TASK STATEMENT:
Please reproduce all the records exactly while leaving out their pictures.

DATA LISTING:

_ _ _ _ _ _ _

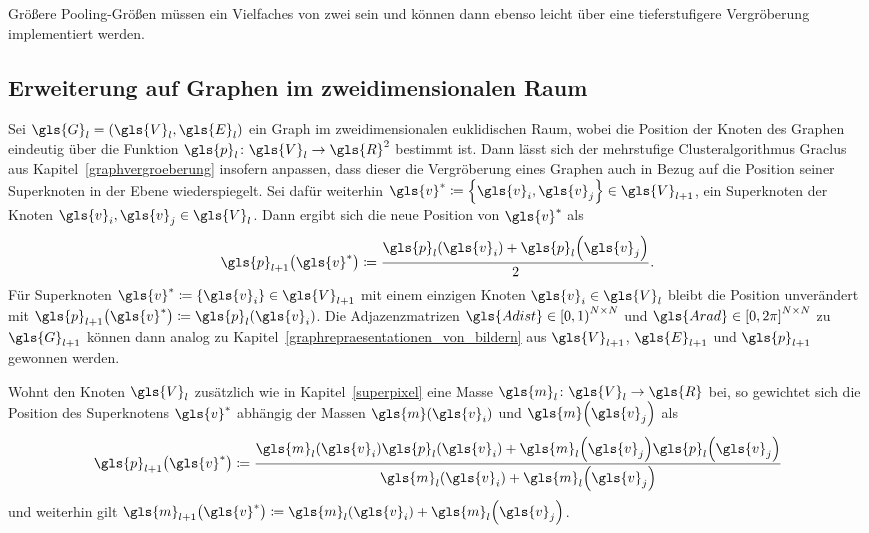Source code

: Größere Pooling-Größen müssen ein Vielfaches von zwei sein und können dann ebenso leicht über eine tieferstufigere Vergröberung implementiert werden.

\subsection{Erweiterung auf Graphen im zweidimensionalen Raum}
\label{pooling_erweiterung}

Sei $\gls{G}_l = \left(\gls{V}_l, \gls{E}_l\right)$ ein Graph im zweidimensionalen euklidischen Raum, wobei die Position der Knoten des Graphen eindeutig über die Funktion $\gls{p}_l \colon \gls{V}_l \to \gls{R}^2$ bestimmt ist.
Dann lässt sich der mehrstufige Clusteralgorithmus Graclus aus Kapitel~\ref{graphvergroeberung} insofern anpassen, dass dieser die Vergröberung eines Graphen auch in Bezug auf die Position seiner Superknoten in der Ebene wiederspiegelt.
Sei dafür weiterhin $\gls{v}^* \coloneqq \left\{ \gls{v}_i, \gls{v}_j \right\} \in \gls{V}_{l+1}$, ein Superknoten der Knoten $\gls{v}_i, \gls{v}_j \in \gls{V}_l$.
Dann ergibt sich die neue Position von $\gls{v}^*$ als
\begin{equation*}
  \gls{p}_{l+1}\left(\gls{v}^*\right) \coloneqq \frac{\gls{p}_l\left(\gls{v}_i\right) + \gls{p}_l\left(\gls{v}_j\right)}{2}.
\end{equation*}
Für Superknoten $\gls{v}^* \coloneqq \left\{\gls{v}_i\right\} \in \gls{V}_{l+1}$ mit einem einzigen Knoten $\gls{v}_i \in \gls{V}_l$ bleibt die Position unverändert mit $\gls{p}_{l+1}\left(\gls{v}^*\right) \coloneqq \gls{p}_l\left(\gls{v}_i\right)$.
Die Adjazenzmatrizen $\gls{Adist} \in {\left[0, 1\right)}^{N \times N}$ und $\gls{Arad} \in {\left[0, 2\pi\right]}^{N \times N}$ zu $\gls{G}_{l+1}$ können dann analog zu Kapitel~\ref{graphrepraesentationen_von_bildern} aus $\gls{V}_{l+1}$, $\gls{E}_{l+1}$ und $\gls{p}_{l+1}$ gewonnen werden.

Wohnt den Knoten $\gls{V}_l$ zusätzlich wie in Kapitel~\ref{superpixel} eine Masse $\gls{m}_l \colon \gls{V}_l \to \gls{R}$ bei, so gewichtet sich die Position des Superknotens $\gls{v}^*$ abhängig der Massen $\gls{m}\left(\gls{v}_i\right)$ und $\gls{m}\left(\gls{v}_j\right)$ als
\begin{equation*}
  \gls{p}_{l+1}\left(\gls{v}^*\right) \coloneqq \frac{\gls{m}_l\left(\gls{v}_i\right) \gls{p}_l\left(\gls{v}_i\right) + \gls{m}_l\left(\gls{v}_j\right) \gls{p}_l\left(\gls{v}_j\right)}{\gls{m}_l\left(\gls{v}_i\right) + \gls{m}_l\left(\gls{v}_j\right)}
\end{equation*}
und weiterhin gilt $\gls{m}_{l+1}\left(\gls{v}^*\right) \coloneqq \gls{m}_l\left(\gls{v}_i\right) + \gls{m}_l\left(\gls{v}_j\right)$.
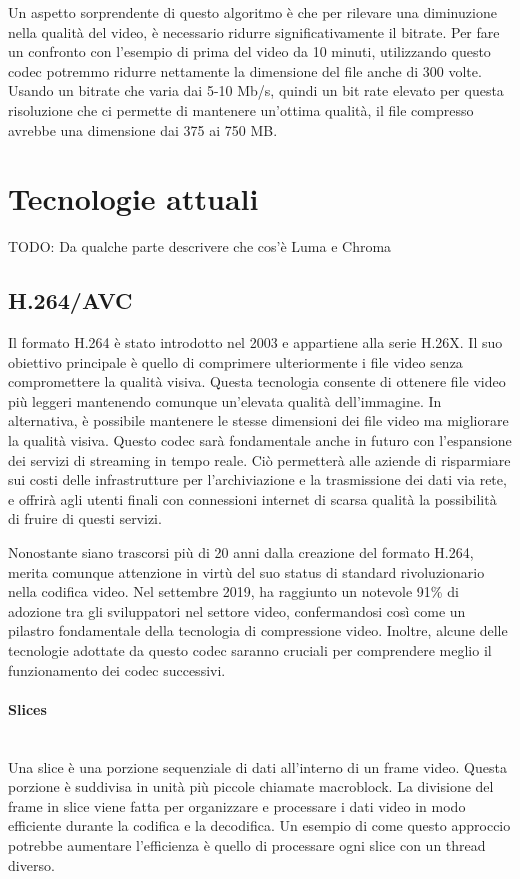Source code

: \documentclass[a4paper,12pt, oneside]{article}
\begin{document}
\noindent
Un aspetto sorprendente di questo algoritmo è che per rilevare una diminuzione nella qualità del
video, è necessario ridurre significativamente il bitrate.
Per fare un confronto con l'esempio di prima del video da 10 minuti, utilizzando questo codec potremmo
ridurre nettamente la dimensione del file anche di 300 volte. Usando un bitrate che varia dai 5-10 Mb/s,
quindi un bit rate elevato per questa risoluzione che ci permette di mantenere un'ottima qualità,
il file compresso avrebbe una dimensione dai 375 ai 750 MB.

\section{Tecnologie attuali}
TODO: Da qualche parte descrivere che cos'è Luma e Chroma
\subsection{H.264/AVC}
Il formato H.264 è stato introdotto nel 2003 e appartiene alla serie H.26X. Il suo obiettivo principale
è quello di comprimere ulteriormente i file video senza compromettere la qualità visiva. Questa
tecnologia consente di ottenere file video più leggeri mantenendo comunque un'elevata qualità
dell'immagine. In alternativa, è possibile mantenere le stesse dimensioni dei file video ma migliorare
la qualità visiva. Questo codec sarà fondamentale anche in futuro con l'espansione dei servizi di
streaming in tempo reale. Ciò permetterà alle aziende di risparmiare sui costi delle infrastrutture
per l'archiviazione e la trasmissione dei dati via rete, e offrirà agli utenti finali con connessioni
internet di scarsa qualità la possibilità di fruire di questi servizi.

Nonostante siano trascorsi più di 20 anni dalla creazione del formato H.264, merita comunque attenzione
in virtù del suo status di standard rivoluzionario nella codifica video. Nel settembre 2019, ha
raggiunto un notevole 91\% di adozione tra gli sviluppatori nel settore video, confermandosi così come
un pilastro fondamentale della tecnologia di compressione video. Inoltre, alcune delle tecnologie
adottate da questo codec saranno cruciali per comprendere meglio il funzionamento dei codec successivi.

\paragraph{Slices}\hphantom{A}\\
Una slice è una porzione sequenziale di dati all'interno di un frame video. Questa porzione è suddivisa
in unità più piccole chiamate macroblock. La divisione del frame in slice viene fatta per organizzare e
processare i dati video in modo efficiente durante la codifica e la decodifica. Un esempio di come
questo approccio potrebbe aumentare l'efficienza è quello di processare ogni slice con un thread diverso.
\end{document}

_ _ _ _ _ _ _

TASK ANSWER:
Source code

: Größere Pooling-Größen müssen ein Vielfaches von zwei sein und können dann ebenso leicht über eine tieferstufigere Vergröberung implementiert werden.

\subsection{Erweiterung auf Graphen im zweidimensionalen Raum}
\label{pooling_erweiterung}

Sei $\gls{G}_l = \left(\gls{V}_l, \gls{E}_l\right)$ ein Graph im zweidimensionalen euklidischen Raum, wobei die Position der Knoten des Graphen eindeutig über die Funktion $\gls{p}_l \colon \gls{V}_l \to \gls{R}^2$ bestimmt ist.
Dann lässt sich der mehrstufige Clusteralgorithmus Graclus aus Kapitel~\ref{graphvergroeberung} insofern anpassen, dass dieser die Vergröberung eines Graphen auch in Bezug auf die Position seiner Superknoten in der Ebene wiederspiegelt.
Sei dafür weiterhin $\gls{v}^* \coloneqq \left\{ \gls{v}_i, \gls{v}_j \right\} \in \gls{V}_{l+1}$, ein Superknoten der Knoten $\gls{v}_i, \gls{v}_j \in \gls{V}_l$.
Dann ergibt sich die neue Position von $\gls{v}^*$ als
\begin{equation*}
  \gls{p}_{l+1}\left(\gls{v}^*\right) \coloneqq \frac{\gls{p}_l\left(\gls{v}_i\right) + \gls{p}_l\left(\gls{v}_j\right)}{2}.
\end{equation*}
Für Superknoten $\gls{v}^* \coloneqq \left\{\gls{v}_i\right\} \in \gls{V}_{l+1}$ mit einem einzigen Knoten $\gls{v}_i \in \gls{V}_l$ bleibt die Position unverändert mit $\gls{p}_{l+1}\left(\gls{v}^*\right) \coloneqq \gls{p}_l\left(\gls{v}_i\right)$.
Die Adjazenzmatrizen $\gls{Adist} \in {\left[0, 1\right)}^{N \times N}$ und $\gls{Arad} \in {\left[0, 2\pi\right]}^{N \times N}$ zu $\gls{G}_{l+1}$ können dann analog zu Kapitel~\ref{graphrepraesentationen_von_bildern} aus $\gls{V}_{l+1}$, $\gls{E}_{l+1}$ und $\gls{p}_{l+1}$ gewonnen werden.

Wohnt den Knoten $\gls{V}_l$ zusätzlich wie in Kapitel~\ref{superpixel} eine Masse $\gls{m}_l \colon \gls{V}_l \to \gls{R}$ bei, so gewichtet sich die Position des Superknotens $\gls{v}^*$ abhängig der Massen $\gls{m}\left(\gls{v}_i\right)$ und $\gls{m}\left(\gls{v}_j\right)$ als
\begin{equation*}
  \gls{p}_{l+1}\left(\gls{v}^*\right) \coloneqq \frac{\gls{m}_l\left(\gls{v}_i\right) \gls{p}_l\left(\gls{v}_i\right) + \gls{m}_l\left(\gls{v}_j\right) \gls{p}_l\left(\gls{v}_j\right)}{\gls{m}_l\left(\gls{v}_i\right) + \gls{m}_l\left(\gls{v}_j\right)}
\end{equation*}
und weiterhin gilt $\gls{m}_{l+1}\left(\gls{v}^*\right) \coloneqq \gls{m}_l\left(\gls{v}_i\right) + \gls{m}_l\left(\gls{v}_j\right)$.
Source code

: \documentclass[a4paper,12pt, oneside]{article}
\begin{document}
\noindent
Un aspetto sorprendente di questo algoritmo è che per rilevare una diminuzione nella qualità del
video, è necessario ridurre significativamente il bitrate.
Per fare un confronto con l'esempio di prima del video da 10 minuti, utilizzando questo codec potremmo
ridurre nettamente la dimensione del file anche di 300 volte. Usando un bitrate che varia dai 5-10 Mb/s,
quindi un bit rate elevato per questa risoluzione che ci permette di mantenere un'ottima qualità,
il file compresso avrebbe una dimensione dai 375 ai 750 MB.

\section{Tecnologie attuali}
TODO: Da qualche parte descrivere che cos'è Luma e Chroma
\subsection{H.264/AVC}
Il formato H.264 è stato introdotto nel 2003 e appartiene alla serie H.26X. Il suo obiettivo principale
è quello di comprimere ulteriormente i file video senza compromettere la qualità visiva. Questa
tecnologia consente di ottenere file video più leggeri mantenendo comunque un'elevata qualità
dell'immagine. In alternativa, è possibile mantenere le stesse dimensioni dei file video ma migliorare
la qualità visiva. Questo codec sarà fondamentale anche in futuro con l'espansione dei servizi di
streaming in tempo reale. Ciò permetterà alle aziende di risparmiare sui costi delle infrastrutture
per l'archiviazione e la trasmissione dei dati via rete, e offrirà agli utenti finali con connessioni
internet di scarsa qualità la possibilità di fruire di questi servizi.

Nonostante siano trascorsi più di 20 anni dalla creazione del formato H.264, merita comunque attenzione
in virtù del suo status di standard rivoluzionario nella codifica video. Nel settembre 2019, ha
raggiunto un notevole 91\% di adozione tra gli sviluppatori nel settore video, confermandosi così come
un pilastro fondamentale della tecnologia di compressione video. Inoltre, alcune delle tecnologie
adottate da questo codec saranno cruciali per comprendere meglio il funzionamento dei codec successivi.

\paragraph{Slices}\hphantom{A}\\
Una slice è una porzione sequenziale di dati all'interno di un frame video. Questa porzione è suddivisa
in unità più piccole chiamate macroblock. La divisione del frame in slice viene fatta per organizzare e
processare i dati video in modo efficiente durante la codifica e la decodifica. Un esempio di come
questo approccio potrebbe aumentare l'efficienza è quello di processare ogni slice con un thread diverso.
\end{document}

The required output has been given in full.